Vastgoed leent zich echter uitstekend tot financiering of herfinanciering. Veel ondernemingen sluiten daarom een lease & lease-back af (ook wel erfpacht-and-lease-back genoemd) voor een onroerend goed. Die financieringstechniek bestaat erin dat de onderneming op een onroerend goed dat op het actief staat van haar balans een erfpacht verleent aan de leasingmaatschappij tegen betaling van een éénmalige canon en onmiddellijk dat zelfde goed terugleast.

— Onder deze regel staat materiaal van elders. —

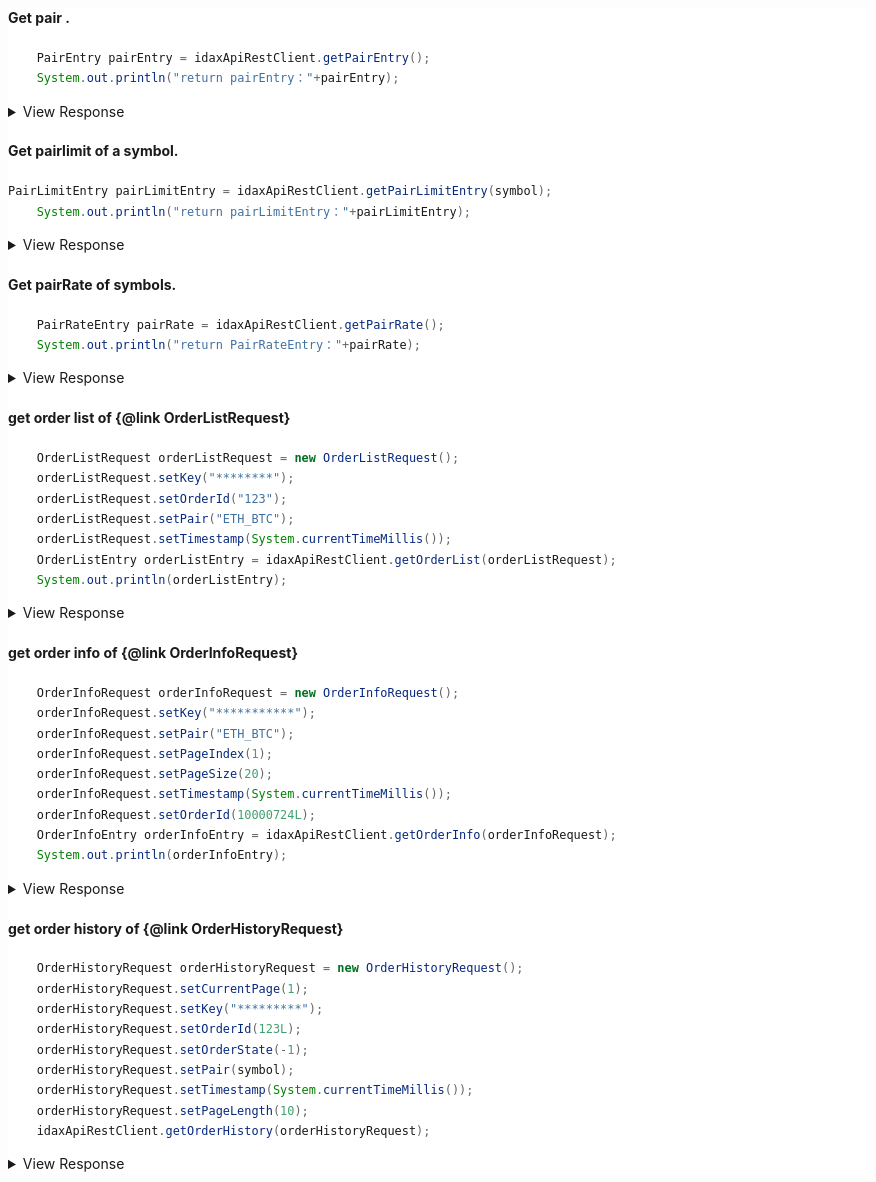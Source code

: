 #### Get pair .
```java
    PairEntry pairEntry = idaxApiRestClient.getPairEntry();
    System.out.println("return pairEntry："+pairEntry);
```
<details><summary>View Response</summary></details>

#### Get pairlimit of a symbol.
```java
PairLimitEntry pairLimitEntry = idaxApiRestClient.getPairLimitEntry(symbol);
    System.out.println("return pairLimitEntry："+pairLimitEntry);
```
<details><summary>View Response</summary></details>

#### Get pairRate of  symbols.
```java
    PairRateEntry pairRate = idaxApiRestClient.getPairRate();
    System.out.println("return PairRateEntry："+pairRate);
```
<details><summary>View Response</summary></details>

#### get order list of {@link OrderListRequest}
```java
    OrderListRequest orderListRequest = new OrderListRequest();
    orderListRequest.setKey("********");
    orderListRequest.setOrderId("123");
    orderListRequest.setPair("ETH_BTC");
    orderListRequest.setTimestamp(System.currentTimeMillis());
    OrderListEntry orderListEntry = idaxApiRestClient.getOrderList(orderListRequest);
    System.out.println(orderListEntry);
```
<details><summary>View Response</summary></details>

#### get order info  of {@link OrderInfoRequest}
```java
    OrderInfoRequest orderInfoRequest = new OrderInfoRequest();
    orderInfoRequest.setKey("***********");
    orderInfoRequest.setPair("ETH_BTC");
    orderInfoRequest.setPageIndex(1);
    orderInfoRequest.setPageSize(20);
    orderInfoRequest.setTimestamp(System.currentTimeMillis());
    orderInfoRequest.setOrderId(10000724L);
    OrderInfoEntry orderInfoEntry = idaxApiRestClient.getOrderInfo(orderInfoRequest);
    System.out.println(orderInfoEntry);
```
<details><summary>View Response</summary></details>

#### get order history of {@link OrderHistoryRequest}
```java
    OrderHistoryRequest orderHistoryRequest = new OrderHistoryRequest();
    orderHistoryRequest.setCurrentPage(1);
    orderHistoryRequest.setKey("*********");
    orderHistoryRequest.setOrderId(123L);
    orderHistoryRequest.setOrderState(-1);
    orderHistoryRequest.setPair(symbol);
    orderHistoryRequest.setTimestamp(System.currentTimeMillis());
    orderHistoryRequest.setPageLength(10);
    idaxApiRestClient.getOrderHistory(orderHistoryRequest);
```
<details><summary>View Response</summary></details>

Vaak loopt een lease-and-lease-back over 15 jaar. Dankzij de financieringstechniek creëren ondernemingen cash waarmee ze investeringen verrichten of een buffer bedrijfskapitaal aanleggen.
In 2015 had de Commissie voor Boekhoudkundige Normen een advies (CBN 2015/5) gepubliceerd over de verwerking van onroerende zakelijke rechten. Daarbij rezen er vragen rond de verwerking van lease-and-lease-back. De ruling van 19 april 2016 biedt een antwoord op die vragen.
Robin Messiaen, Senior Associate bij Sherpa Law, beschrijft in de nieuwsbrief Spartax in het artikel “Gespreide belasting van ( onroerende ) meerwaarden : u weet niet meer waar u aan begint” zowel de complexe en evolutieve problematiek van de waardering van erfpacht als de ruling.